Problem. Exactly the lines from the top of the records below through the one containing "rechts: $f(b) \cdot f(m) > 0$ \\" must be set down, with no line added or dropped.
---------- Data ----------
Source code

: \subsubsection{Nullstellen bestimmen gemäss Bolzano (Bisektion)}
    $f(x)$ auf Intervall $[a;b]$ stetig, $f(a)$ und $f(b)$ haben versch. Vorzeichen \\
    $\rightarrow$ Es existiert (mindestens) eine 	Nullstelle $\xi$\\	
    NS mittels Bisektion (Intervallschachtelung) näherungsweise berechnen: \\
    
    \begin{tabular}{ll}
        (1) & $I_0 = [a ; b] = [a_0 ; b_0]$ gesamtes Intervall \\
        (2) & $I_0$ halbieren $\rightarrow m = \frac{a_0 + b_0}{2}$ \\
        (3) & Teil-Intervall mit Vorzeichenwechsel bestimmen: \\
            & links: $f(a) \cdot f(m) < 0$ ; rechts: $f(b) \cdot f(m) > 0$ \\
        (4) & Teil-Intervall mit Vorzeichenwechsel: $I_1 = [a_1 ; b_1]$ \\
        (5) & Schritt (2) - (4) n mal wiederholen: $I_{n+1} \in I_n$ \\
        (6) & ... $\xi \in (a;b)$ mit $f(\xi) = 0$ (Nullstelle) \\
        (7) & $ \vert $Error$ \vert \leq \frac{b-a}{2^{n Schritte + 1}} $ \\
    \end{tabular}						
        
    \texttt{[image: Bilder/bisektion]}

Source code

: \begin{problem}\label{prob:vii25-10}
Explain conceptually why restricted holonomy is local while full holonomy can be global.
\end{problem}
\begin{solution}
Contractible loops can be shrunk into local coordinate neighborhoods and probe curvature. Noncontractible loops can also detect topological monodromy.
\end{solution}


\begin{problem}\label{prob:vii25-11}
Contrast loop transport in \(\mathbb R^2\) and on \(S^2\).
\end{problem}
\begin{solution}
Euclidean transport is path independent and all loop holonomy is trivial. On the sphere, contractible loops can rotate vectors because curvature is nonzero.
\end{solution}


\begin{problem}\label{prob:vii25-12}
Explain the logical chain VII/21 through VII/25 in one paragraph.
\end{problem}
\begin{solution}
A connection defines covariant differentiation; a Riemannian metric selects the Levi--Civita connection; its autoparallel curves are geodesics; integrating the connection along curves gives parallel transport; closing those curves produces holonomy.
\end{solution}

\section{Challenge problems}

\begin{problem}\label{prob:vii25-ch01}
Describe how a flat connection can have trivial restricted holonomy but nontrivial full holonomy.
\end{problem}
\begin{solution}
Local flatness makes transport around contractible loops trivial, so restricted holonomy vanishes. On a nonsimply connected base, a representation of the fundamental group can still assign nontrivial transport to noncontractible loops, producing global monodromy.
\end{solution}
----------
Task answer.
Source code

: \subsubsection{Nullstellen bestimmen gemäss Bolzano (Bisektion)}
    $f(x)$ auf Intervall $[a;b]$ stetig, $f(a)$ und $f(b)$ haben versch. Vorzeichen \\
    $\rightarrow$ Es existiert (mindestens) eine 	Nullstelle $\xi$\\	
    NS mittels Bisektion (Intervallschachtelung) näherungsweise berechnen: \\
    
    \begin{tabular}{ll}
        (1) & $I_0 = [a ; b] = [a_0 ; b_0]$ gesamtes Intervall \\
        (2) & $I_0$ halbieren $\rightarrow m = \frac{a_0 + b_0}{2}$ \\
        (3) & Teil-Intervall mit Vorzeichenwechsel bestimmen: \\
            & links: $f(a) \cdot f(m) < 0$ ; rechts: $f(b) \cdot f(m) > 0$ \\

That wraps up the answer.